§ PROBLEM REQUIREMENTS: Copy each line containing "дані" from the listing below.

________________________________________

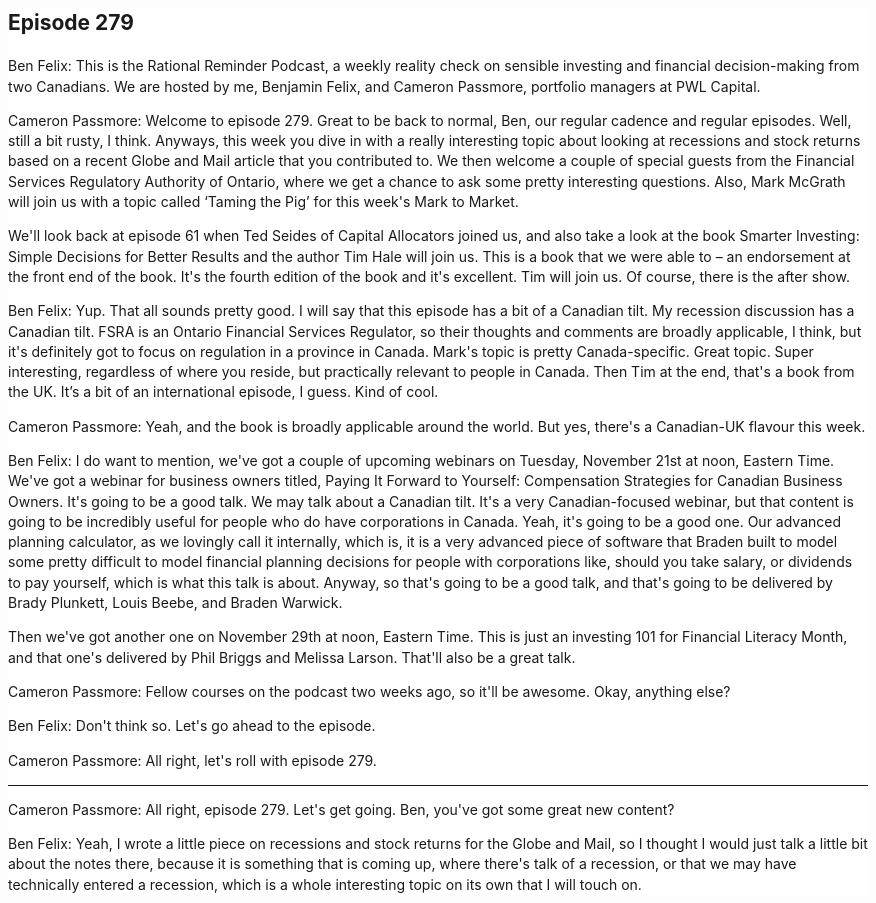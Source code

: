 ## Episode 279

Ben Felix: This is the Rational Reminder Podcast, a weekly reality check on sensible investing and financial decision-making from two Canadians. We are hosted by me, Benjamin Felix, and Cameron Passmore, portfolio managers at PWL Capital.

Cameron Passmore: Welcome to episode 279. Great to be back to normal, Ben, our regular cadence and regular episodes. Well, still a bit rusty, I think. Anyways, this week you dive in with a really interesting topic about looking at recessions and stock returns based on a recent Globe and Mail article that you contributed to. We then welcome a couple of special guests from the Financial Services Regulatory Authority of Ontario, where we get a chance to ask some pretty interesting questions. Also, Mark McGrath will join us with a topic called ‘Taming the Pig’ for this week's Mark to Market.

We'll look back at episode 61 when Ted Seides of Capital Allocators joined us, and also take a look at the book Smarter Investing: Simple Decisions for Better Results and the author Tim Hale will join us. This is a book that we were able to – an endorsement at the front end of the book. It's the fourth edition of the book and it's excellent. Tim will join us. Of course, there is the after show.

Ben Felix: Yup. That all sounds pretty good. I will say that this episode has a bit of a Canadian tilt. My recession discussion has a Canadian tilt. FSRA is an Ontario Financial Services Regulator, so their thoughts and comments are broadly applicable, I think, but it's definitely got to focus on regulation in a province in Canada. Mark's topic is pretty Canada-specific. Great topic. Super interesting, regardless of where you reside, but practically relevant to people in Canada. Then Tim at the end, that's a book from the UK. It’s a bit of an international episode, I guess. Kind of cool.

Cameron Passmore: Yeah, and the book is broadly applicable around the world. But yes, there's a Canadian-UK flavour this week.

Ben Felix: I do want to mention, we've got a couple of upcoming webinars on Tuesday, November 21st at noon, Eastern Time. We've got a webinar for business owners titled, Paying It Forward to Yourself: Compensation Strategies for Canadian Business Owners. It's going to be a good talk. We may talk about a Canadian tilt. It's a very Canadian-focused webinar, but that content is going to be incredibly useful for people who do have corporations in Canada. Yeah, it's going to be a good one. Our advanced planning calculator, as we lovingly call it internally, which is, it is a very advanced piece of software that Braden built to model some pretty difficult to model financial planning decisions for people with corporations like, should you take salary, or dividends to pay yourself, which is what this talk is about. Anyway, so that's going to be a good talk, and that's going to be delivered by Brady Plunkett, Louis Beebe, and Braden Warwick.

Then we've got another one on November 29th at noon, Eastern Time. This is just an investing 101 for Financial Literacy Month, and that one's delivered by Phil Briggs and Melissa Larson. That'll also be a great talk.

Cameron Passmore: Fellow courses on the podcast two weeks ago, so it'll be awesome. Okay, anything else?

Ben Felix: Don't think so. Let's go ahead to the episode.

Cameron Passmore: All right, let's roll with episode 279.

***

Cameron Passmore: All right, episode 279. Let's get going. Ben, you've got some great new content?

Ben Felix: Yeah, I wrote a little piece on recessions and stock returns for the Globe and Mail, so I thought I would just talk a little bit about the notes there, because it is something that is coming up, where there's talk of a recession, or that we may have technically entered a recession, which is a whole interesting topic on its own that I will touch on.
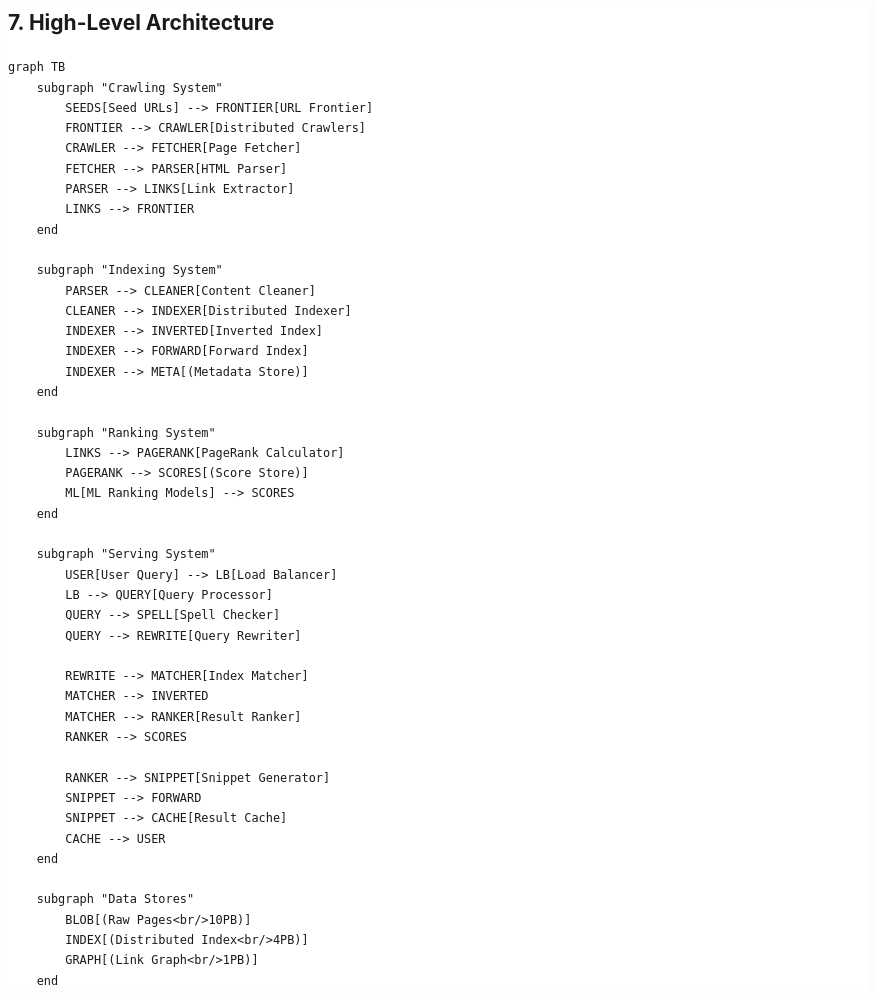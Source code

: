 ## 7. High-Level Architecture

```mermaid
graph TB
    subgraph "Crawling System"
        SEEDS[Seed URLs] --> FRONTIER[URL Frontier]
        FRONTIER --> CRAWLER[Distributed Crawlers]
        CRAWLER --> FETCHER[Page Fetcher]
        FETCHER --> PARSER[HTML Parser]
        PARSER --> LINKS[Link Extractor]
        LINKS --> FRONTIER
    end
    
    subgraph "Indexing System"
        PARSER --> CLEANER[Content Cleaner]
        CLEANER --> INDEXER[Distributed Indexer]
        INDEXER --> INVERTED[Inverted Index]
        INDEXER --> FORWARD[Forward Index]
        INDEXER --> META[(Metadata Store)]
    end
    
    subgraph "Ranking System"
        LINKS --> PAGERANK[PageRank Calculator]
        PAGERANK --> SCORES[(Score Store)]
        ML[ML Ranking Models] --> SCORES
    end
    
    subgraph "Serving System"
        USER[User Query] --> LB[Load Balancer]
        LB --> QUERY[Query Processor]
        QUERY --> SPELL[Spell Checker]
        QUERY --> REWRITE[Query Rewriter]
        
        REWRITE --> MATCHER[Index Matcher]
        MATCHER --> INVERTED
        MATCHER --> RANKER[Result Ranker]
        RANKER --> SCORES
        
        RANKER --> SNIPPET[Snippet Generator]
        SNIPPET --> FORWARD
        SNIPPET --> CACHE[Result Cache]
        CACHE --> USER
    end
    
    subgraph "Data Stores"
        BLOB[(Raw Pages<br/>10PB)]
        INDEX[(Distributed Index<br/>4PB)]
        GRAPH[(Link Graph<br/>1PB)]
    end
```
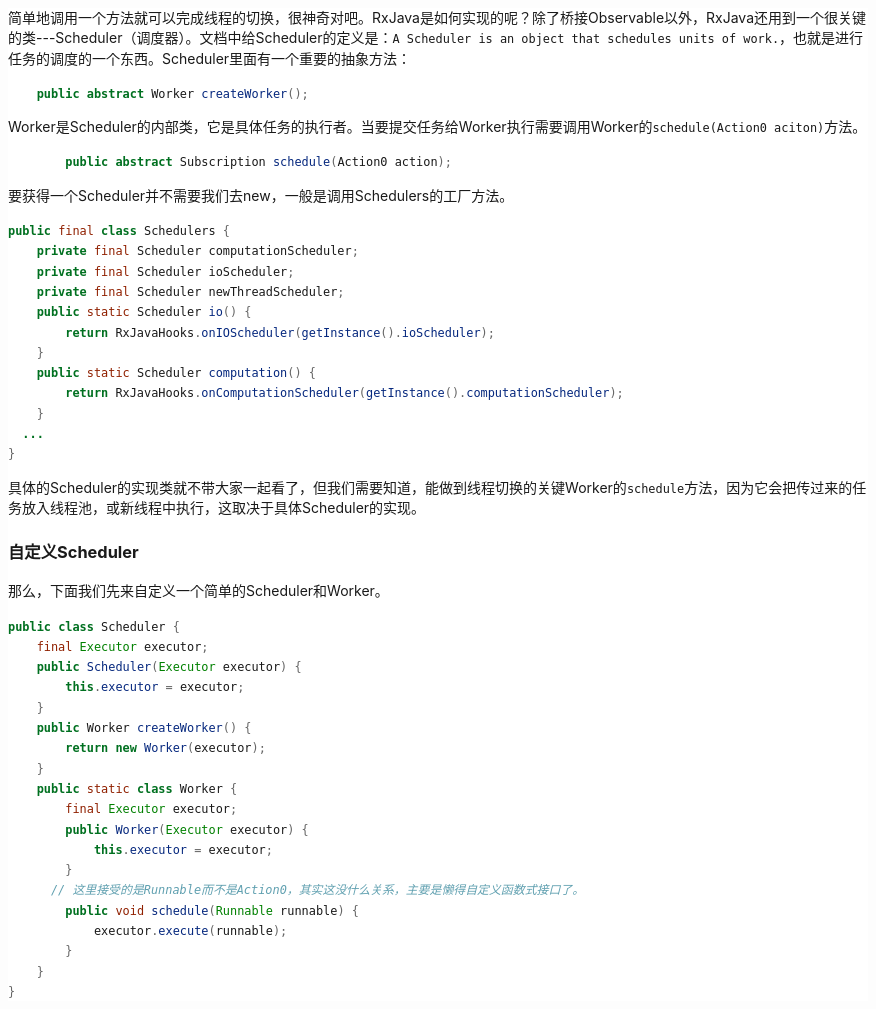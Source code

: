 简单地调用一个方法就可以完成线程的切换，很神奇对吧。RxJava是如何实现的呢？除了桥接Observable以外，RxJava还用到一个很关键的类---Scheduler（调度器）。文档中给Scheduler的定义是：`A Scheduler is an object that schedules units of work.`，也就是进行任务的调度的一个东西。Scheduler里面有一个重要的抽象方法：

```java
    public abstract Worker createWorker();
```

Worker是Scheduler的内部类，它是具体任务的执行者。当要提交任务给Worker执行需要调用Worker的`schedule(Action0 aciton)`方法。

```java
        public abstract Subscription schedule(Action0 action);
```

要获得一个Scheduler并不需要我们去new，一般是调用Schedulers的工厂方法。

```java
public final class Schedulers {
    private final Scheduler computationScheduler;
    private final Scheduler ioScheduler;
    private final Scheduler newThreadScheduler;
    public static Scheduler io() {
        return RxJavaHooks.onIOScheduler(getInstance().ioScheduler);
    }
    public static Scheduler computation() {
        return RxJavaHooks.onComputationScheduler(getInstance().computationScheduler);
    }
  ...
}
```

具体的Scheduler的实现类就不带大家一起看了，但我们需要知道，能做到线程切换的关键Worker的`schedule`方法，因为它会把传过来的任务放入线程池，或新线程中执行，这取决于具体Scheduler的实现。

### 自定义Scheduler

那么，下面我们先来自定义一个简单的Scheduler和Worker。

```java
public class Scheduler {
    final Executor executor;
    public Scheduler(Executor executor) {
        this.executor = executor;
    }
    public Worker createWorker() {
        return new Worker(executor);
    }
    public static class Worker {
        final Executor executor;
        public Worker(Executor executor) {
            this.executor = executor;
        }
      // 这里接受的是Runnable而不是Action0，其实这没什么关系，主要是懒得自定义函数式接口了。
        public void schedule(Runnable runnable) {
            executor.execute(runnable);
        }
    }
}
```

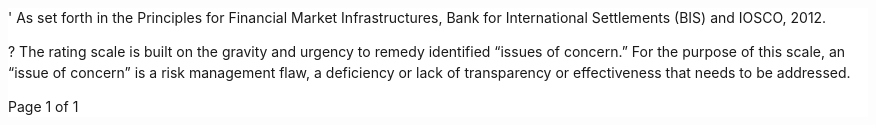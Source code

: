 ' As set forth in the Principles for Financial Market Infrastructures, Bank for International Settlements (BIS) and IOSCO, 2012.

? The rating scale is built on the gravity and urgency to remedy identified “issues of concern.” For the purpose of this scale, an “issue of concern” is a risk management flaw, a deficiency or lack of transparency or effectiveness that needs to be addressed.

Page 1 of 1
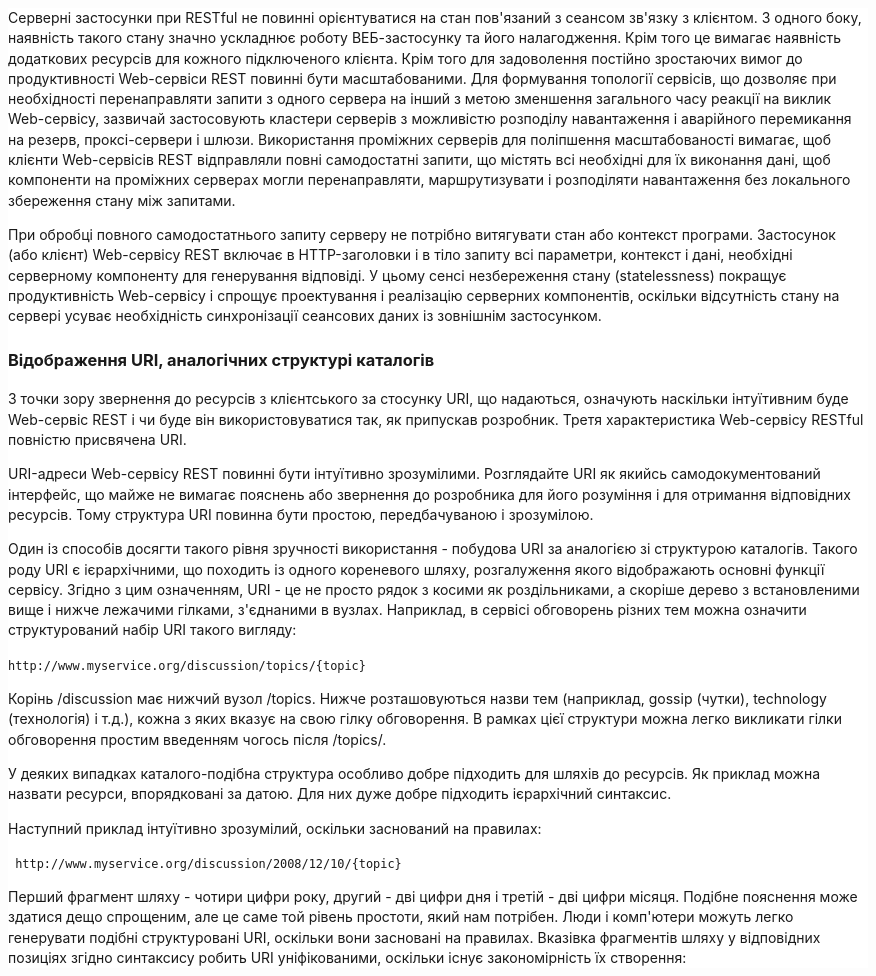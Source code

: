 Серверні застосунки при RESTful не повинні орієнтуватися на стан пов'язаний з сеансом зв'язку з клієнтом. З одного боку, наявність такого стану значно ускладнює роботу ВЕБ-застосунку та його налагодження. Крім того це вимагає наявність додаткових ресурсів для кожного підключеного клієнта. Крім того для задоволення постійно зростаючих вимог до продуктивності Web-сервіси REST повинні бути масштабованими. Для формування топології сервісів, що дозволяє при необхідності перенаправляти запити з одного сервера на інший з метою зменшення загального часу реакції на виклик Web-сервісу, зазвичай застосовують кластери серверів з можливістю розподілу навантаження і аварійного перемикання на резерв, проксі-сервери і шлюзи. Використання проміжних серверів для поліпшення масштабованості вимагає, щоб клієнти Web-сервісів REST відправляли повні самодостатні запити, що містять всі необхідні для їх виконання дані, щоб компоненти на проміжних серверах могли перенаправляти, маршрутизувати і розподіляти навантаження без локального збереження стану між запитами.

При обробці повного самодостатнього запиту серверу не потрібно витягувати стан або контекст програми. Застосунок (або клієнт) Web-сервісу REST включає в HTTP-заголовки і в тіло запиту всі параметри, контекст і дані, необхідні серверному компоненту для генерування відповіді. У цьому сенсі незбереження стану (statelessness) покращує продуктивність Web-сервісу і спрощує проектування і реалізацію серверних компонентів, оскільки відсутність стану на сервері усуває необхідність синхронізації сеансових даних із зовнішнім застосунком.

### Відображення URI, аналогічних структурі каталогів

З точки зору звернення до ресурсів з клієнтського за стосунку URI, що надаються, означують наскільки інтуїтивним буде Web-сервіс REST і чи буде він використовуватися так, як припускав розробник. Третя характеристика Web-сервісу RESTful повністю присвячена URI.

URI-адреси Web-сервісу REST повинні бути інтуїтивно зрозумілими. Розглядайте URI як якийсь самодокументований інтерфейс, що майже не вимагає пояснень або звернення до розробника для його розуміння і для отримання відповідних ресурсів. Тому структура URI повинна бути простою, передбачуваною і зрозумілою.

Один із способів досягти такого рівня зручності використання - побудова URI за аналогією зі структурою каталогів. Такого роду URI є ієрархічними, що походить із одного кореневого шляху, розгалуження якого відображають основні функції сервісу. Згідно з цим означенням, URI - це не просто рядок з косими як роздільниками, а скоріше дерево з встановленими вище і нижче лежачими гілками, з'єднаними в вузлах. Наприклад, в сервісі обговорень різних тем можна означити структурований набір URI такого вигляду:

```http
http://www.myservice.org/discussion/topics/{topic}
```

Корінь /discussion має нижчий вузол /topics. Нижче розташовуються назви тем (наприклад, gossip (чутки), technology (технологія) і т.д.), кожна з яких вказує на свою гілку обговорення. В рамках цієї структури можна легко викликати гілки обговорення простим введенням чогось після /topics/.

У деяких випадках каталого-подібна структура особливо добре підходить для шляхів до ресурсів. Як приклад можна назвати ресурси, впорядковані за датою. Для них дуже добре підходить ієрархічний синтаксис.

Наступний приклад інтуїтивно зрозумілий, оскільки заснований на правилах:

```http
 http://www.myservice.org/discussion/2008/12/10/{topic}
```

Перший фрагмент шляху - чотири цифри року, другий - дві цифри дня і третій - дві цифри місяця. Подібне пояснення може здатися дещо спрощеним, але це саме той рівень простоти, який нам потрібен. Люди і комп'ютери можуть легко генерувати подібні структуровані URI, оскільки вони засновані на правилах. Вказівка фрагментів шляху у відповідних позиціях згідно синтаксису робить URI уніфікованими, оскільки існує закономірність їх створення:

________________________________________

§ EXERCISE RESULT:
: Серверні застосунки при RESTful не повинні орієнтуватися на стан пов'язаний з сеансом зв'язку з клієнтом. З одного боку, наявність такого стану значно ускладнює роботу ВЕБ-застосунку та його налагодження. Крім того це вимагає наявність додаткових ресурсів для кожного підключеного клієнта. Крім того для задоволення постійно зростаючих вимог до продуктивності Web-сервіси REST повинні бути масштабованими. Для формування топології сервісів, що дозволяє при необхідності перенаправляти запити з одного сервера на інший з метою зменшення загального часу реакції на виклик Web-сервісу, зазвичай застосовують кластери серверів з можливістю розподілу навантаження і аварійного перемикання на резерв, проксі-сервери і шлюзи. Використання проміжних серверів для поліпшення масштабованості вимагає, щоб клієнти Web-сервісів REST відправляли повні самодостатні запити, що містять всі необхідні для їх виконання дані, щоб компоненти на проміжних серверах могли перенаправляти, маршрутизувати і розподіляти навантаження без локального збереження стану між запитами.
При обробці повного самодостатнього запиту серверу не потрібно витягувати стан або контекст програми. Застосунок (або клієнт) Web-сервісу REST включає в HTTP-заголовки і в тіло запиту всі параметри, контекст і дані, необхідні серверному компоненту для генерування відповіді. У цьому сенсі незбереження стану (statelessness) покращує продуктивність Web-сервісу і спрощує проектування і реалізацію серверних компонентів, оскільки відсутність стану на сервері усуває необхідність синхронізації сеансових даних із зовнішнім застосунком.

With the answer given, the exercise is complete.